4.7. Queues

Custom job queues can be created with dedicated settings, and jobs can be assigned to run on those queues.

For example:

  • a highpriority queue with a high number of threads, allowing for faster task processing

  • a lowpriority queue with a low number of threads for jobs which do not need to complete promptly

  • a dedicated queue for transparent recall jobs, so that those jobs are never blocked by other workflows

In addition to custom queues, there is a default queue which always exists for all workers. The default queue is used when a job is submitted without specifying a target queue.

4.7.1. Configuration

Queues are configured in the worker configuration file located at /etc/ngenea/ngenea-worker.conf

A queue is defined by adding a new Queue section to the config file. The following creates a queue named highpriority with 20 threads.

[Queue highpriority]
threads = 20

Queue names may contain letters, numbers, underscores, and hyphens. Queue names may not contain whitespace.

Queues support the following settings:

  • threads: how many tasks can run in parallel on the queue

If no settings are provided under the queue section, the queue will inherit the global settings.

If no threads count is set in the global settings section, then a default of 10 is used.

For example, in the following

[settings]
...
threads = 4

[Queue transparent_recall]

[Queue highpriority]
threads = 10

The highpriority explicitly sets the number of threads to 10.

The transparent_recall queue does not explicitly set a number of threads, so it inherits threads = 4 from global settings.

4.7.2. Functions

Custom job queues have three functions

  • worker where core workflow tasks run

  • discovery where discovery tasks (recursive, snapdiff) run

  • custom where custom plugin tasks run

The default queue, which always exists, has those same three function plus two additional functions

  • interactive where internal tasks such as file browsing are run

  • settings where settings tasks, such as space creation and policies, are run

These two additional functions are not available on custom queues.

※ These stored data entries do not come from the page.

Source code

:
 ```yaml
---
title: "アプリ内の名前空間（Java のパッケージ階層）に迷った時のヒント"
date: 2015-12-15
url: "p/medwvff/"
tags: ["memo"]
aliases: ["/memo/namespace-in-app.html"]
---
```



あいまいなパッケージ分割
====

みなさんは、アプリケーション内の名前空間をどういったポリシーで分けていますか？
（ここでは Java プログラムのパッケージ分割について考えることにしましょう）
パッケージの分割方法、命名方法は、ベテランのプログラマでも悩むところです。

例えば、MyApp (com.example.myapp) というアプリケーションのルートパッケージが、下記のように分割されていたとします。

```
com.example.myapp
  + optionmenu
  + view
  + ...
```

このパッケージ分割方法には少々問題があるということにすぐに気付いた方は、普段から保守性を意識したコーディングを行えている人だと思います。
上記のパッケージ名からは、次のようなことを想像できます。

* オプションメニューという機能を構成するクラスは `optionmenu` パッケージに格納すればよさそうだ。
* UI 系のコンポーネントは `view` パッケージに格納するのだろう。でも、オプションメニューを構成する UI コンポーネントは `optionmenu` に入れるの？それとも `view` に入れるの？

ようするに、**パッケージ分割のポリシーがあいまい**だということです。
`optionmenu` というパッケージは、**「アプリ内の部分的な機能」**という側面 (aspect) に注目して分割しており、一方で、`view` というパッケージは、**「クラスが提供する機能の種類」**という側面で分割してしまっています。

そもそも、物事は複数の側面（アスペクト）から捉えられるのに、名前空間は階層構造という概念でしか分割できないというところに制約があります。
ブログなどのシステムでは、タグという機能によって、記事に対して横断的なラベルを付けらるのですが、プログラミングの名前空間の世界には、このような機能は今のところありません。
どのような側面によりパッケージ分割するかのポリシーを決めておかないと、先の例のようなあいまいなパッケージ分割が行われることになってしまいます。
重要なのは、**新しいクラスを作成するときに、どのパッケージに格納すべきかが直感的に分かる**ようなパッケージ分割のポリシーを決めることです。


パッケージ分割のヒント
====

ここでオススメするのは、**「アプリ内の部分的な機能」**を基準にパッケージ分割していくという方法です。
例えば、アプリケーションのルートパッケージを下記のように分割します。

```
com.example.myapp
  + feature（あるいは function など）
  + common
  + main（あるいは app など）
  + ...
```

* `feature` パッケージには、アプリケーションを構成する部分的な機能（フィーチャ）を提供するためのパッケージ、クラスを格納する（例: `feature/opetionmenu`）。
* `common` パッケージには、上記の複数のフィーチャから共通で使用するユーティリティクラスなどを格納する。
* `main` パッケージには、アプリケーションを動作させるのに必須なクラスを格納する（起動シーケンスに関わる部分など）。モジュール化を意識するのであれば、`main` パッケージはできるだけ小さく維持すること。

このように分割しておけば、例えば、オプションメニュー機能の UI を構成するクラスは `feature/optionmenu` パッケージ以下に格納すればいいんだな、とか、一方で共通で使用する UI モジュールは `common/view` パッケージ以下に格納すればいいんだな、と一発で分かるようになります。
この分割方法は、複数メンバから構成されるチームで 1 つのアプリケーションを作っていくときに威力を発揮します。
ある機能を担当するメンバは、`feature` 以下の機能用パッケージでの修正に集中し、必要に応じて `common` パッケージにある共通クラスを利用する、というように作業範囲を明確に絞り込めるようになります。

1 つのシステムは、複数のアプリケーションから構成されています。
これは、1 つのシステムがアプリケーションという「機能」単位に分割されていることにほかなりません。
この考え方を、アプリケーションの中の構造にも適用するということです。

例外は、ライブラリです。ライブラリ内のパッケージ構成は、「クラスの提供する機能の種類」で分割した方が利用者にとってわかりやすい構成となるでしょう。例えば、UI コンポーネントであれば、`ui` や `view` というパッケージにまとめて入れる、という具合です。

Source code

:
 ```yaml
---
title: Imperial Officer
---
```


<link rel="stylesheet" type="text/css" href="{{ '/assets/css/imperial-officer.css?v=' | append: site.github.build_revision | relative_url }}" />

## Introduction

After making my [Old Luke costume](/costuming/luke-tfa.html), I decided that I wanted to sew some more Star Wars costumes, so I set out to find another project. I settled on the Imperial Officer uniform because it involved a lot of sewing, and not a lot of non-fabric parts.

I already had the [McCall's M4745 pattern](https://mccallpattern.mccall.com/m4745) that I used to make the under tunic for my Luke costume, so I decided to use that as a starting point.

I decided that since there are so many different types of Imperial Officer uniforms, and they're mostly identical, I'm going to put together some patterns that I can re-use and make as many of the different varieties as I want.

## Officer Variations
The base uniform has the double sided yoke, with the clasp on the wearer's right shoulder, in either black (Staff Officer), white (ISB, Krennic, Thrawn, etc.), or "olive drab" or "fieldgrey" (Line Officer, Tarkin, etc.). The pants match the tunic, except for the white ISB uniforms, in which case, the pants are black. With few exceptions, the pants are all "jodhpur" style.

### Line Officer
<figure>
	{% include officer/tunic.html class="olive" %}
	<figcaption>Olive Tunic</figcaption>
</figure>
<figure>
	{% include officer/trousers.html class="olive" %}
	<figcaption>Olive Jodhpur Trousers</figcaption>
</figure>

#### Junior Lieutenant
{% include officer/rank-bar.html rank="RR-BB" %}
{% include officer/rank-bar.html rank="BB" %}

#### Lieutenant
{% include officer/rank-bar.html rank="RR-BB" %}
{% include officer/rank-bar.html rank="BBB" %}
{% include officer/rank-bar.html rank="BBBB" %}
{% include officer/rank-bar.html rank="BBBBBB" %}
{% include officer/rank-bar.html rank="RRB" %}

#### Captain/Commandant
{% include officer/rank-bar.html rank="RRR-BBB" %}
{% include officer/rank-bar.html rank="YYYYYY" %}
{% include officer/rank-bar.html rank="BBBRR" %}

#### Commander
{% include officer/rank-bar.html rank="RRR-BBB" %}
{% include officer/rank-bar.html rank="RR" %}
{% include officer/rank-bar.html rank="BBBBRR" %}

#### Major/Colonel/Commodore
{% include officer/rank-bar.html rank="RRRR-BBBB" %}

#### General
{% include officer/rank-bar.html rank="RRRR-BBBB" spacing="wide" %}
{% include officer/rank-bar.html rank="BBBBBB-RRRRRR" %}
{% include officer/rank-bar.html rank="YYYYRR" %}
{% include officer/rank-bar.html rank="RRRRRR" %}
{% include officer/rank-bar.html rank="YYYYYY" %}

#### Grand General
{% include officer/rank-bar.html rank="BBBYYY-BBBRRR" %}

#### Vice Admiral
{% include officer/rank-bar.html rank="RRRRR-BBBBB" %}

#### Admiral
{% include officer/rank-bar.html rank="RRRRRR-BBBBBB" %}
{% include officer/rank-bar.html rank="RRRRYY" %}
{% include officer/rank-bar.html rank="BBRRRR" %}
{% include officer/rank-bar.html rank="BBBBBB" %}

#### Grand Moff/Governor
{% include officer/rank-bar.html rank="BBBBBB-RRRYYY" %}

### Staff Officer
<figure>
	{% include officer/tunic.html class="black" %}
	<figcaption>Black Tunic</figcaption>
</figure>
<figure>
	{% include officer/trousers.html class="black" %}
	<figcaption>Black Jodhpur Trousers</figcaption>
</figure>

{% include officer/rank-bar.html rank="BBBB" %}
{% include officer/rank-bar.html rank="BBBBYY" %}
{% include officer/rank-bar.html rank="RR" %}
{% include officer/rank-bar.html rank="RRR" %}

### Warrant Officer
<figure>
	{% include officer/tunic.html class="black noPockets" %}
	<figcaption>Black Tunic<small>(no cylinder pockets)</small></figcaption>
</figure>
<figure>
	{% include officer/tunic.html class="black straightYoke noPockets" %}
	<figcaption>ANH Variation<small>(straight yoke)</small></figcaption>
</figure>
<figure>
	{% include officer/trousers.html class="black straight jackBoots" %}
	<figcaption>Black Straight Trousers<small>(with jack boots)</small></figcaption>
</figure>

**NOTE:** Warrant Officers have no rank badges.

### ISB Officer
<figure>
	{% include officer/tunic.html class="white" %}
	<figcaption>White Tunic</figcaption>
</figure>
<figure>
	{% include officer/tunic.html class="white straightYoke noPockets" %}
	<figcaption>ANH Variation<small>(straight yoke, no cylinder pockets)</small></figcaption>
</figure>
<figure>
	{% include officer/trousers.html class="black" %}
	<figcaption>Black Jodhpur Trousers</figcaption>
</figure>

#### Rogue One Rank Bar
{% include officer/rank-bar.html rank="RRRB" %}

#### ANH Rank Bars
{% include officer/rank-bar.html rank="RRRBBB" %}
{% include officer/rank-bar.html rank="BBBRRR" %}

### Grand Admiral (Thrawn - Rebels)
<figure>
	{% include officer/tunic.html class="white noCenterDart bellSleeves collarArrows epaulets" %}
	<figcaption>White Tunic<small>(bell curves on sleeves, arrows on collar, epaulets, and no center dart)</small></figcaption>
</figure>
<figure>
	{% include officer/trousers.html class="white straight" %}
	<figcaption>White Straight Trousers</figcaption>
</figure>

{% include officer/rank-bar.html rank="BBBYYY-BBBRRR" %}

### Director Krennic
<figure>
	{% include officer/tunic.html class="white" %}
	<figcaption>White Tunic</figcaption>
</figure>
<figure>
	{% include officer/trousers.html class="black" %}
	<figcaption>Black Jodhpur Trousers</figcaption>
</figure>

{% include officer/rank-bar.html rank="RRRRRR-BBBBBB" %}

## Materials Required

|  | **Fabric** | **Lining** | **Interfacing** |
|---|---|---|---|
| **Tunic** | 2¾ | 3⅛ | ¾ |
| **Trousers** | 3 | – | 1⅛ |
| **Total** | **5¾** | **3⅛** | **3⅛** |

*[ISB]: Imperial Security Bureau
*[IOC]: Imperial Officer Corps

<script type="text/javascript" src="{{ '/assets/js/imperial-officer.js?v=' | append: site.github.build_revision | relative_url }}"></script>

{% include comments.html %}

By default, each function gets the same number of threads. The number of threads can be configured per function

[Queue highpriority]
threads = 20
custom = {"threads": 10}

In this example, the worker and discovery functions will get 20 threads, but the custom function will only get 10 threads.

Per-function settings under the main [settings] section will only apply to functions of the default queue; they are not inherited.

4.7.2.1. Disabling Functions

Functions can be disabled for a queue by setting the function to false

For example, to disable the custom function, meaning custom plugin tasks cannot run on that queue

[Queue no-custom]
custom = false

In the same way, default queue functions can be disabled.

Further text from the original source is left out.